But Author provided the answer to this question as follows. Would you explain that?
[math]E[X_3] = P(X_3=1) + 2P( X_3 =2) = \frac14P^3_{01} + \frac14P^3_{11} + \frac12P^3_{21} + 2 \left[ \frac14P^3_{02} + \frac14P^3_{12} +\frac12P^3_{22} \right][/math]
Now I understand, but I think it's a question that shouldn't be asked for discrete Markov Chain because it's not guaranteed you'll have a whole number as an answer, where your answer must be either 0,1, or 2.
[imath]E[X_3][/imath] is the expected state after 3 transitions.
First, define the distribution for [imath]X_3[/imath]:
[math]X_3 = \begin{cases} 0 &\text{with } \Pr(X_3=0)\\ 1 &\text{with } \Pr(X_3=1)\\ 2 &\text{with } \Pr(X_3=2)\\ \end{cases}[/math]Then [imath]E[X_3]=\cancel{0\cdot \Pr(X_3=0)}+ 1\cdot \Pr(X_3=1) + 2\cdot \Pr(X_3=2)[/imath]
Note that it's not necessary to compute [imath]\Pr(X_3 = 0)[/imath] since it's getting multiply by 0.

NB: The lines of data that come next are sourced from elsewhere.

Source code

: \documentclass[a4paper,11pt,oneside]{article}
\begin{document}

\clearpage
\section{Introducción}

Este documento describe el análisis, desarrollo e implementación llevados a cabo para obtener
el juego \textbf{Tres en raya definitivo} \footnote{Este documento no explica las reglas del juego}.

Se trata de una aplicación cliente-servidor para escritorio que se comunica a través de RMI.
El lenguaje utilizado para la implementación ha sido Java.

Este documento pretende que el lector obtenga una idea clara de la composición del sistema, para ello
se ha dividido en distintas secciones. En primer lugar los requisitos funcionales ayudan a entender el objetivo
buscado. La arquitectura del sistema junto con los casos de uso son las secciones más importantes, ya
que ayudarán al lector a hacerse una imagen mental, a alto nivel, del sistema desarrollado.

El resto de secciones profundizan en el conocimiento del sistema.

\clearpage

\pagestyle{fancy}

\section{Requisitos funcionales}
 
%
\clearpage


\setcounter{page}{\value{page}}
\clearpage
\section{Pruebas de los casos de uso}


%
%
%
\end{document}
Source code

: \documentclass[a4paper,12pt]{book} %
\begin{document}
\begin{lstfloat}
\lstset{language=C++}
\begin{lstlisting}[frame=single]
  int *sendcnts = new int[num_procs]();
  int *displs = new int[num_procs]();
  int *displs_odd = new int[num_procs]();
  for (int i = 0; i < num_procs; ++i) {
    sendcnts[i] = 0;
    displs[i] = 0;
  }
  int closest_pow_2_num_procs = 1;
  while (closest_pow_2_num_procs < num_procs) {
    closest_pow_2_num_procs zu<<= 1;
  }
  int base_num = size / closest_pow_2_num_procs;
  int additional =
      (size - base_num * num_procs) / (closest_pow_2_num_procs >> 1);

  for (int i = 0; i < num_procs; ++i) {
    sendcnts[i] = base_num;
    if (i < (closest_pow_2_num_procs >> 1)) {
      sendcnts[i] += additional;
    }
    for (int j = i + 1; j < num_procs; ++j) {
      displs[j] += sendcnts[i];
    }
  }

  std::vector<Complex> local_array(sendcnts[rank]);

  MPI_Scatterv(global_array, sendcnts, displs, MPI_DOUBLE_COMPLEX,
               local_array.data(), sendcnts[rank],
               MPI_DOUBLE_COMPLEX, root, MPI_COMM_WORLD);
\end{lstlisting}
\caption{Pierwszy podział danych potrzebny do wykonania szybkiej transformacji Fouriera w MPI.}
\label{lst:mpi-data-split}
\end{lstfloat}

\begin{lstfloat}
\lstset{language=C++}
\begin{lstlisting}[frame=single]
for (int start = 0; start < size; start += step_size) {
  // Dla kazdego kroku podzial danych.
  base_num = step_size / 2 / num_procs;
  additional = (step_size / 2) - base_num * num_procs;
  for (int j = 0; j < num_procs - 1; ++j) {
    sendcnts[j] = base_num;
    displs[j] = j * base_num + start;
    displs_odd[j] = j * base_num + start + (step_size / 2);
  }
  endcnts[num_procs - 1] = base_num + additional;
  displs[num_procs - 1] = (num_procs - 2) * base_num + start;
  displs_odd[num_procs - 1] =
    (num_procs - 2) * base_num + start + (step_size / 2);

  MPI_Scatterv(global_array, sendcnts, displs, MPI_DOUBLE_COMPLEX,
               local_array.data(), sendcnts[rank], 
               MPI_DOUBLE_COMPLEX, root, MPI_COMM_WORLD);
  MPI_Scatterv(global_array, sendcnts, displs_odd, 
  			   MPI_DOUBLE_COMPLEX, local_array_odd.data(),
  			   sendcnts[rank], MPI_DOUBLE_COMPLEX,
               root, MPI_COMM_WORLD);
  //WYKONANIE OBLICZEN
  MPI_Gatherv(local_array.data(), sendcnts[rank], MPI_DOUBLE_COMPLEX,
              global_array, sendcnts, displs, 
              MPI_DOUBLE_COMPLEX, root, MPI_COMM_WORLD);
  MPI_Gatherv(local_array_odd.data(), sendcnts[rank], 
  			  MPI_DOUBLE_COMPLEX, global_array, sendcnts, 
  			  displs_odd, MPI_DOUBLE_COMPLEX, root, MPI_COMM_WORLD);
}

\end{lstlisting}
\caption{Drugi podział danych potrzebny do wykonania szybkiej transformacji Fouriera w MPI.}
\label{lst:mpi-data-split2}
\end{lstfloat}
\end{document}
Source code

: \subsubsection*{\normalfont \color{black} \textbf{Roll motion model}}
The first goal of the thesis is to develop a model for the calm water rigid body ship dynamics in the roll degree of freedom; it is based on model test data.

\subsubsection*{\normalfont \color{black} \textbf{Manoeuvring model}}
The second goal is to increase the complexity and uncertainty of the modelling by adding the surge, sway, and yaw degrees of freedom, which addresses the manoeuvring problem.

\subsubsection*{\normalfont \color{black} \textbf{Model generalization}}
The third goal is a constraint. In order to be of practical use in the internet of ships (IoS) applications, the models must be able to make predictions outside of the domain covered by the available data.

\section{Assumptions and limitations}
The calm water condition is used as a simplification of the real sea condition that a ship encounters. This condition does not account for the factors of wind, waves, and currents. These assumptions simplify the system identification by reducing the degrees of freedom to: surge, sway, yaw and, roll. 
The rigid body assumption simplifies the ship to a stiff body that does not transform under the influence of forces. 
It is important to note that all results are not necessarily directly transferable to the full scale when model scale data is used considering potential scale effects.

Now, find [imath]\Pr(X_3 =1)[/imath]. In words, the probability that after 3 transitions, we're in state 1. Moreover, we could've started in either states 0, 1, or 2. Thus:
[math]\Pr(X_3=1)= \frac{1}{4}p_{01}^{(3)} + \frac{1}{4} p_{11}^{(3)} + \frac{1}{2}p_{21}^{(3)}[/math]Similarly,
[math]\Pr(X_3=2)= \frac{1}{4}p_{02}^{(3)} + \frac{1}{4}p_{12}^{(3)} + \frac{1}{2}p_{22}^{(3)}[/math]
Note: I'm putting the superscript [imath](3)[/imath] in parenthesis to differentiate between exponents and numbers of steps. i.e. [imath]p_{01}^3 \neq p_{01}^{(3)} [/imath]
Putting all the parts together will give you the provided solution.